*** DATA Section Begins ***

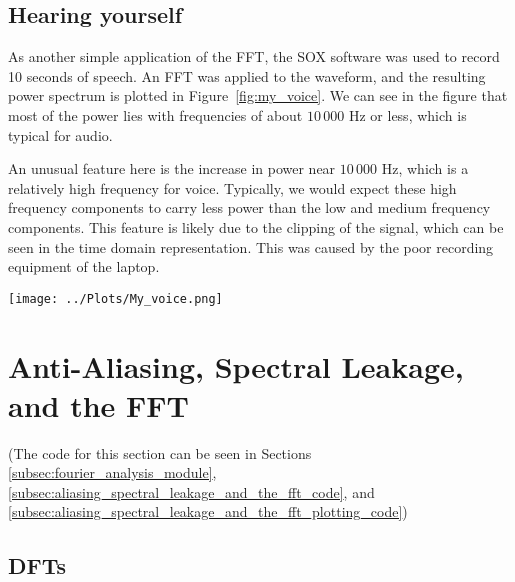 \documentclass[twocolumn]{myarticle}
\begin{document}
\subsection{Hearing yourself}
\label{subsec:hearing_yourself}

As another simple application of the FFT, the SOX software was used to record 10 seconds of speech.
An FFT was applied to the waveform, and the resulting power spectrum is plotted in Figure~\ref{fig:my_voice}.
We can see in the figure that most of the power lies with frequencies of about $ 10\,000 $ Hz or less, which is typical for audio.

An unusual feature here is the increase in power near $ 10\,000 $ Hz, which is a relatively high frequency for voice.
Typically, we would expect these high frequency components to carry less power than the low and medium frequency components.
This feature is likely due to the clipping of the signal, which can be seen in the time domain representation.
This was caused by the poor recording equipment of the laptop.

\begin{figure*}[htb]
    \centering
    \texttt{[image: ../Plots/My\_voice.png]}
    \caption{The time and frequency domain representations of 10 seconds of speech.}
    \label{fig:my_voice}
\end{figure*}


\section{Anti-Aliasing, Spectral Leakage, and the FFT}
\label{sec:anti_aliasing_spectral_leakage_and_the_fft}

(The code for this section can be seen in Sections \ref{subsec:fourier_analysis_module}, \ref{subsec:aliasing_spectral_leakage_and_the_fft_code}, and \ref{subsec:aliasing_spectral_leakage_and_the_fft_plotting_code})

\subsection{DFTs}
\label{subsec:dfts}
\end{document}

*** DATA Section Ends ***

◆ **WHAT TO WORK ON**: Except for the pictures, copy every line of the records above exactly.

◆ **COMPLETED TASK**:
 \documentclass[twocolumn]{myarticle}
\begin{document}
\subsection{Hearing yourself}
\label{subsec:hearing_yourself}

As another simple application of the FFT, the SOX software was used to record 10 seconds of speech.
An FFT was applied to the waveform, and the resulting power spectrum is plotted in Figure~\ref{fig:my_voice}.
We can see in the figure that most of the power lies with frequencies of about $ 10\,000 $ Hz or less, which is typical for audio.

An unusual feature here is the increase in power near $ 10\,000 $ Hz, which is a relatively high frequency for voice.
Typically, we would expect these high frequency components to carry less power than the low and medium frequency components.
This feature is likely due to the clipping of the signal, which can be seen in the time domain representation.
This was caused by the poor recording equipment of the laptop.

\begin{figure*}[htb]
    \centering
    \texttt{[image: ../Plots/My\_voice.png]}
    \caption{The time and frequency domain representations of 10 seconds of speech.}
    \label{fig:my_voice}
\end{figure*}


\section{Anti-Aliasing, Spectral Leakage, and the FFT}
\label{sec:anti_aliasing_spectral_leakage_and_the_fft}

(The code for this section can be seen in Sections \ref{subsec:fourier_analysis_module}, \ref{subsec:aliasing_spectral_leakage_and_the_fft_code}, and \ref{subsec:aliasing_spectral_leakage_and_the_fft_plotting_code})

\subsection{DFTs}
\label{subsec:dfts}
\end{document}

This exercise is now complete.